On 4 October 2011 20:47, martin odersky <martin....@epfl.ch> wrote:

Sure. So we need a compromise. But there's value in standardizing,
too.

I agree, but that doesn't necessarily mean a single, monolithic predef. It already gets in the way with things like the StringAdd pimp and + operator - makes sense form a Java compatibility point of view, but has lead to so many compilation and/or run-time errors for me. The proposal to add ??? to predef is in itself not that objectionable to me. It's more that it's the straw that breaks the camel's back. 
 
My reaction is the usual: Make simple things easy and hard things
possible.

This is a philosophy that I do agree with, but at some point it's necessary to recognise that one size does not fit all, and that the base-level environment needed for teaching, rapid prototyping, developing stable code (and perhaps other development profiles) are all different and are not monotonic extensions of one-another.

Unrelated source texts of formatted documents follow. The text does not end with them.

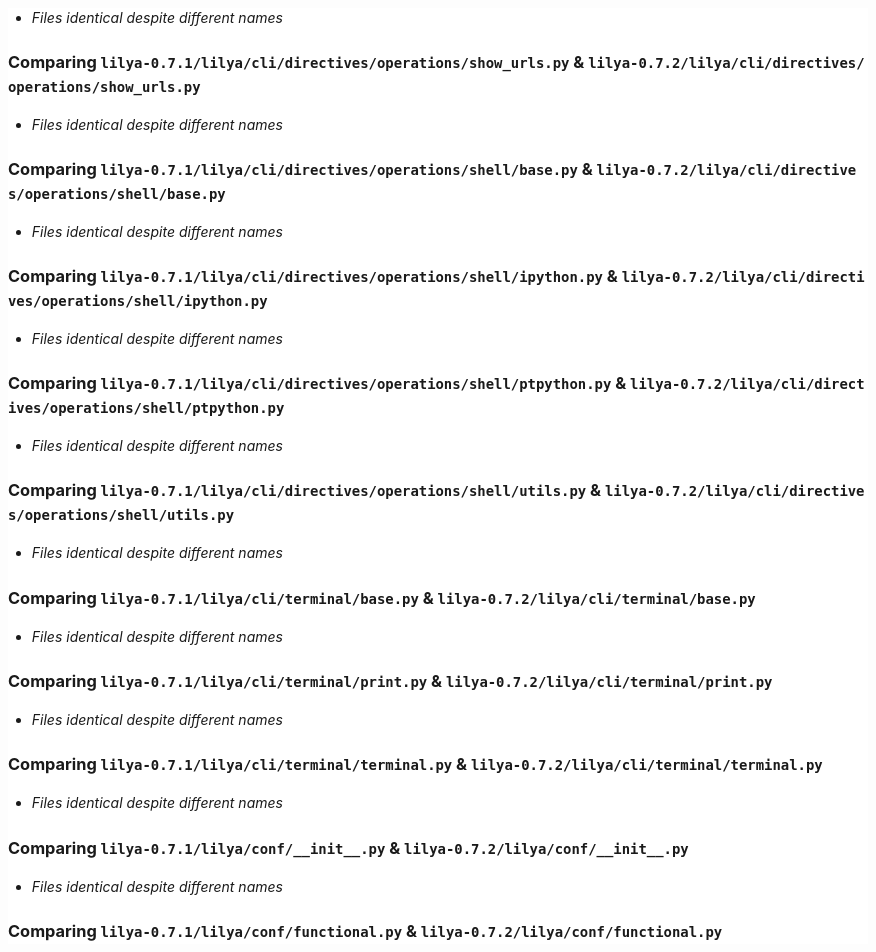  * *Files identical despite different names*

### Comparing `lilya-0.7.1/lilya/cli/directives/operations/show_urls.py` & `lilya-0.7.2/lilya/cli/directives/operations/show_urls.py`

 * *Files identical despite different names*

### Comparing `lilya-0.7.1/lilya/cli/directives/operations/shell/base.py` & `lilya-0.7.2/lilya/cli/directives/operations/shell/base.py`

 * *Files identical despite different names*

### Comparing `lilya-0.7.1/lilya/cli/directives/operations/shell/ipython.py` & `lilya-0.7.2/lilya/cli/directives/operations/shell/ipython.py`

 * *Files identical despite different names*

### Comparing `lilya-0.7.1/lilya/cli/directives/operations/shell/ptpython.py` & `lilya-0.7.2/lilya/cli/directives/operations/shell/ptpython.py`

 * *Files identical despite different names*

### Comparing `lilya-0.7.1/lilya/cli/directives/operations/shell/utils.py` & `lilya-0.7.2/lilya/cli/directives/operations/shell/utils.py`

 * *Files identical despite different names*

### Comparing `lilya-0.7.1/lilya/cli/terminal/base.py` & `lilya-0.7.2/lilya/cli/terminal/base.py`

 * *Files identical despite different names*

### Comparing `lilya-0.7.1/lilya/cli/terminal/print.py` & `lilya-0.7.2/lilya/cli/terminal/print.py`

 * *Files identical despite different names*

### Comparing `lilya-0.7.1/lilya/cli/terminal/terminal.py` & `lilya-0.7.2/lilya/cli/terminal/terminal.py`

 * *Files identical despite different names*

### Comparing `lilya-0.7.1/lilya/conf/__init__.py` & `lilya-0.7.2/lilya/conf/__init__.py`

 * *Files identical despite different names*

### Comparing `lilya-0.7.1/lilya/conf/functional.py` & `lilya-0.7.2/lilya/conf/functional.py`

The current monolithic predef doesn't support us in recognising this. I see this discussion as intimately related to the idea of modularising the core library.

As a straw-man example, the portions of the predef that makes scala behave a bit like Java (e.g. + coercion to string), together with the implicits for translating between java and scala collections could be bundled up into a 'java interoperability' package object. Those coming from Java would be encouraged to say: import scala.javaInterop, and as they become more confident, they will learn to use the specific imports for the specific interop they require.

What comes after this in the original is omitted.